__What the task requires__.
Produce an exact copy of the lines from the line containing "in GitLab branch" through the last line of the listing below, both ends included, and nothing else.

__Record extracts__.

--------------------------------------------------

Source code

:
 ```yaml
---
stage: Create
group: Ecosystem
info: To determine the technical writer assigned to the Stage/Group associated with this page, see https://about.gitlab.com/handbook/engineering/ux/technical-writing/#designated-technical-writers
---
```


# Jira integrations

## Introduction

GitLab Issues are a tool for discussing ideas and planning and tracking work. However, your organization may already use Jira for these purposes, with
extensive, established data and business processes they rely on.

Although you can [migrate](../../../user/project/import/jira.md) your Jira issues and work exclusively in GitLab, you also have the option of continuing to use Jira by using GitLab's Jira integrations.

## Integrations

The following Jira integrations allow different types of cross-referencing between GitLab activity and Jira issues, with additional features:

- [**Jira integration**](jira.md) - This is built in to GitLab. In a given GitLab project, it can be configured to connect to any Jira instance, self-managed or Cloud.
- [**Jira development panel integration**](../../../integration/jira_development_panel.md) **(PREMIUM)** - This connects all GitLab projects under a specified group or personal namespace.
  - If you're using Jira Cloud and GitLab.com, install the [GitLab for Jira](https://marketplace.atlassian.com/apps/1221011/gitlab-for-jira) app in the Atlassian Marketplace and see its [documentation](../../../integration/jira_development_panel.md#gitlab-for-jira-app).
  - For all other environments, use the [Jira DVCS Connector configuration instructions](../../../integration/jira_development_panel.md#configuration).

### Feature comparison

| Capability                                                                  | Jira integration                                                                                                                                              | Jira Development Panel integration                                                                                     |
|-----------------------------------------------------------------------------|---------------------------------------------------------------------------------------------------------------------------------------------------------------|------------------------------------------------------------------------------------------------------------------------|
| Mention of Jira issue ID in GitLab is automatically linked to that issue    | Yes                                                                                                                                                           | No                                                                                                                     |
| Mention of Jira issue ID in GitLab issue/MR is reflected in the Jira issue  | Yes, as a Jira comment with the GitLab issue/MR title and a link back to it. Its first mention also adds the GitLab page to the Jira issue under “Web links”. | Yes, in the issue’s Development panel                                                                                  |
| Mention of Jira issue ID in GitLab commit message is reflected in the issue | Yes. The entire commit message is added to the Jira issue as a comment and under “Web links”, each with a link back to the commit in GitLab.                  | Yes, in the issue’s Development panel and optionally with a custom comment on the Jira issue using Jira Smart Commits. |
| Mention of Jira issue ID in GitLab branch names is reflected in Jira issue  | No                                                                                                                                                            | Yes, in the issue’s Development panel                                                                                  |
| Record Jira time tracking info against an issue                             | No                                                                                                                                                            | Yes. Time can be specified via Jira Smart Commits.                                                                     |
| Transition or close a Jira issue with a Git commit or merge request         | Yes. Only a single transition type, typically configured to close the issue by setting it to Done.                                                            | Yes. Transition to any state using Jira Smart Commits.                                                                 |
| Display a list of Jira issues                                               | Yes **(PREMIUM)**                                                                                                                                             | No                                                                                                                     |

--------------------------------------------------

__Exercise solution__.
| Mention of Jira issue ID in GitLab branch names is reflected in Jira issue  | No                                                                                                                                                            | Yes, in the issue’s Development panel                                                                                  |
| Record Jira time tracking info against an issue                             | No                                                                                                                                                            | Yes. Time can be specified via Jira Smart Commits.                                                                     |
| Transition or close a Jira issue with a Git commit or merge request         | Yes. Only a single transition type, typically configured to close the issue by setting it to Done.                                                            | Yes. Transition to any state using Jira Smart Commits.                                                                 |
| Display a list of Jira issues                                               | Yes **(PREMIUM)**                                                                                                                                             | No                                                                                                                     |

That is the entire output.